**The problem**
The lines to extract run from the start of the records through the line with "This experiment tested", both ends included; drop the pictures.
### Records to use
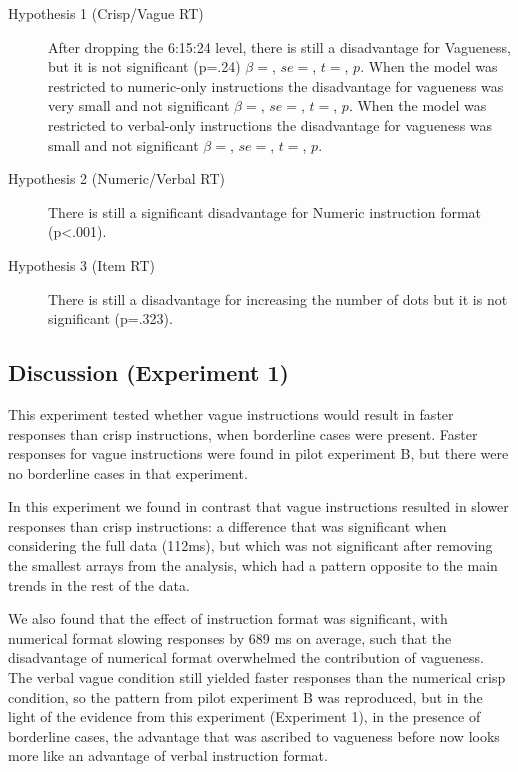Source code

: \begin{description}
\item [Hypothesis 1 (Crisp/Vague RT)] After dropping the 6:15:24 level, there is still a disadvantage for Vagueness, but it is not significant (p=.24) $\beta=$, $se=$, $t=$, $p$. When the model was restricted to numeric-only instructions the disadvantage for vagueness was very small and not significant $\beta=$, $se=$, $t=$, $p$. When the model was restricted to verbal-only instructions the disadvantage for vagueness was small and not significant $\beta=$, $se=$, $t=$, $p$.
\item [Hypothesis 2 (Numeric/Verbal RT)] There is still a significant disadvantage for Numeric instruction format (p<.001).
\item [Hypothesis 3 (Item RT)] There is still a disadvantage for increasing the number of dots but it is not significant (p=.323). 
\end{description}

\subsection{Discussion (Experiment 1)}


This experiment tested whether vague instructions would result in faster responses than crisp instructions, when borderline cases were present. Faster responses for vague instructions were found in pilot experiment B, but there were no borderline cases in that experiment.

In this experiment we found in contrast that vague instructions resulted in slower responses than crisp instructions: a difference that was significant when considering the full data (112ms), but which was not significant after removing the smallest arrays from the analysis, which had a pattern opposite to the main trends in the rest of the data.

We also found that the effect of instruction format was significant, with numerical format slowing responses by 689 ms on average, such that the disadvantage of numerical format overwhelmed the contribution of vagueness. The verbal vague condition still yielded faster responses than the numerical crisp condition, so the pattern from pilot experiment B was reproduced, but in the light of the evidence from this experiment (Experiment 1), in the presence of borderline cases, the advantage that was ascribed to vagueness before now looks more like an advantage of verbal instruction format.

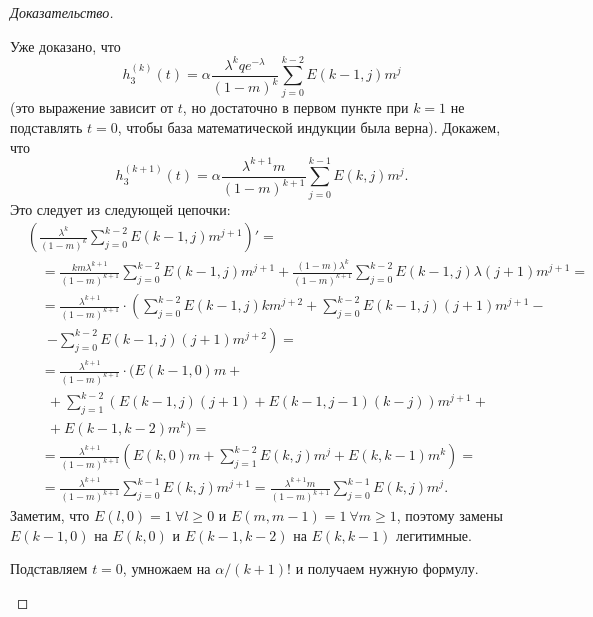 \documentclass[12pt, specialist, subf, substylefile = spbu.rtx]{disser}
\begin{document}
\begin{proof}[Доказательство]
\begin{enumerate}
			Уже доказано, что
			\[
			h _3 ^{(k)} (t) = \alpha \frac {\lambda ^k q e ^{-\lambda}} {(1 - m) ^k} \sum \limits _{j = 0} ^{k - 2} E(k - 1, j) m ^j
			\]
			(это выражение зависит от $t$, но достаточно в первом пункте при $k = 1$ не подставлять $t = 0$, чтобы база математической индукции была верна). Докажем, что
			\[
			h _3 ^{(k + 1)} (t) = \alpha \frac {\lambda ^{k + 1} m} {(1 - m) ^{k + 1}} \sum \limits _{j = 0} ^{k - 1} E(k, j) m ^j.
			\]
			Это следует из следующей цепочки:
			\[
				\begin{aligned}
					&\left(\frac {\lambda ^k} {(1 - m) ^k} \sum \limits _{j = 0} ^{k - 2} E(k - 1, j) m ^{j + 1}\right)' =\\
					&\quad = \frac {km\lambda ^{k + 1}} {(1 - m) ^{k + 1}} \sum \limits _{j = 0} ^{k - 2} E(k - 1, j) m ^{j + 1} + \frac {(1 - m)\lambda ^k} {(1 - m) ^{k + 1}} \sum \limits _{j = 0} ^{k - 2} E(k - 1, j) \lambda (j + 1) m ^{j + 1} =\\
					&\quad = \frac {\lambda ^{k + 1}} {(1 - m) ^{k + 1}} \cdot \left(\sum \limits _{j = 0} ^{k - 2} E(k - 1, j) k m ^{j + 2} + \sum \limits _{j = 0} ^{k - 2} E(k - 1, j) (j + 1) m ^{j + 1} -
					\right.\\
					&\quad~~\left. - \sum \limits _{j = 0} ^{k - 2} E(k - 1, j) (j + 1) m ^{j + 2}\right) =\\
					&\quad = \frac {\lambda ^{k + 1}} {(1 - m) ^{k + 1}} \cdot \Bigg(E(k - 1, 0) m +\\
					&\quad~~ + \sum \limits _{j = 1} ^{k - 2} \left(E(k - 1, j) (j + 1) +E(k - 1, j - 1) (k - j)\right) m ^{j + 1} +\\
					&\quad~~ + E(k - 1, k - 2) m ^k\Bigg) =\\
					&\quad = \frac {\lambda ^{k + 1}} {(1 - m) ^{k + 1}} \left(E(k, 0) m + \sum \limits _{j = 1} ^{k - 2} E(k, j) m ^j + E(k, k - 1) m ^k \right) =\\
					&\quad = \frac {\lambda ^{k + 1}} {(1 - m) ^{k + 1}} \sum \limits _{j = 0} ^{k - 1} E(k, j) m ^{j + 1} = \frac {\lambda ^{k + 1} m} {(1 - m) ^{k + 1}} \sum \limits _{j = 0} ^{k - 1} E(k, j) m ^j.
				\end{aligned}
			\]
			Заметим, что $E(l, 0) = 1~ \forall l \geqslant 0$ и $E(m, m - 1) = 1~ \forall m \geqslant 1$, поэтому замены $E(k - 1, 0)$ на $E(k, 0)$ и $E(k - 1, k - 2)$ на $E(k, k - 1)$ легитимные.
			
			Подставляем $t = 0$, умножаем на $\alpha / (k + 1)!$ и получаем нужную формулу.
		\end{enumerate}
	\end{proof}
\end{document}
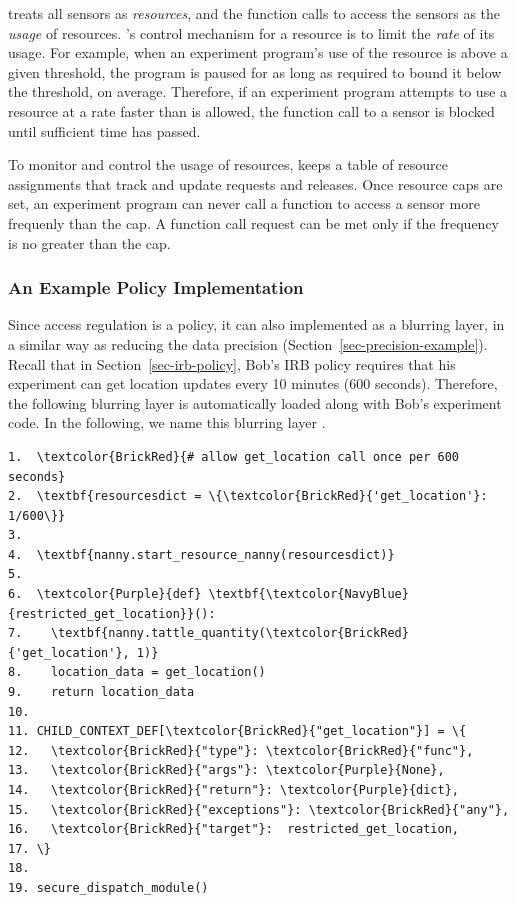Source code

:  treats all sensors as \textit{resources}, and the function calls to 
access the sensors as the \textit{usage} of resources. 's control 
mechanism for a resource is to limit the \textit{rate} of its usage. For example, 
when an 
experiment program's use of the resource is above a given threshold, the 
program is paused for as long as required to bound it below the
threshold, on average. Therefore, if an experiment program attempts to 
use a resource at a rate faster than is allowed, the function 
call to a sensor is blocked until sufficient time has passed. 

To monitor and control the usage of resources,  keeps a 
table of resource assignments that track and update requests and releases. 
Once resource caps are set, an experiment program can never call a 
function to access a sensor more frequenly than the cap. A function call 
request can be met only if the frequency is no greater than the cap. 

\subsubsection{An Example Policy Implementation}\label{sec-rate-example}

Since access regulation is a policy, it can also implemented as a blurring layer, 
in a similar way as reducing the data precision (Section~\ref{sec-precision-example}).
Recall that in Section~\ref{sec-irb-policy}, Bob's IRB policy requires that
his experiment can get location updates every 10 minutes (600 seconds). 
Therefore, the following blurring layer is automatically loaded along with 
Bob's experiment code. In the following, we name this blurring layer 
.

\begin{Verbatim}
1.  \textcolor{BrickRed}{# allow get_location call once per 600 seconds}
2.  \textbf{resourcesdict = \{\textcolor{BrickRed}{'get_location'}: 1/600\}} 
3.
4.  \textbf{nanny.start_resource_nanny(resourcesdict)}
5.
6.  \textcolor{Purple}{def} \textbf{\textcolor{NavyBlue}{restricted_get_location}}():
7.    \textbf{nanny.tattle_quantity(\textcolor{BrickRed}{'get_location'}, 1)}
8.    location_data = get_location()
9.    return location_data
10.
11. CHILD_CONTEXT_DEF[\textcolor{BrickRed}{"get_location"}] = \{
12.   \textcolor{BrickRed}{"type"}: \textcolor{BrickRed}{"func"},
13.   \textcolor{BrickRed}{"args"}: \textcolor{Purple}{None},
14.   \textcolor{BrickRed}{"return"}: \textcolor{Purple}{dict},
15.   \textcolor{BrickRed}{"exceptions"}: \textcolor{BrickRed}{"any"},
16.   \textcolor{BrickRed}{"target"}:  restricted_get_location,
17. \}
18. 
19. secure_dispatch_module()
\end{Verbatim}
######
**Output of the task**
Source code

: \begin{description}
\item [Hypothesis 1 (Crisp/Vague RT)] After dropping the 6:15:24 level, there is still a disadvantage for Vagueness, but it is not significant (p=.24) $\beta=$, $se=$, $t=$, $p$. When the model was restricted to numeric-only instructions the disadvantage for vagueness was very small and not significant $\beta=$, $se=$, $t=$, $p$. When the model was restricted to verbal-only instructions the disadvantage for vagueness was small and not significant $\beta=$, $se=$, $t=$, $p$.
\item [Hypothesis 2 (Numeric/Verbal RT)] There is still a significant disadvantage for Numeric instruction format (p<.001).
\item [Hypothesis 3 (Item RT)] There is still a disadvantage for increasing the number of dots but it is not significant (p=.323). 
\end{description}

\subsection{Discussion (Experiment 1)}


This experiment tested whether vague instructions would result in faster responses than crisp instructions, when borderline cases were present. Faster responses for vague instructions were found in pilot experiment B, but there were no borderline cases in that experiment.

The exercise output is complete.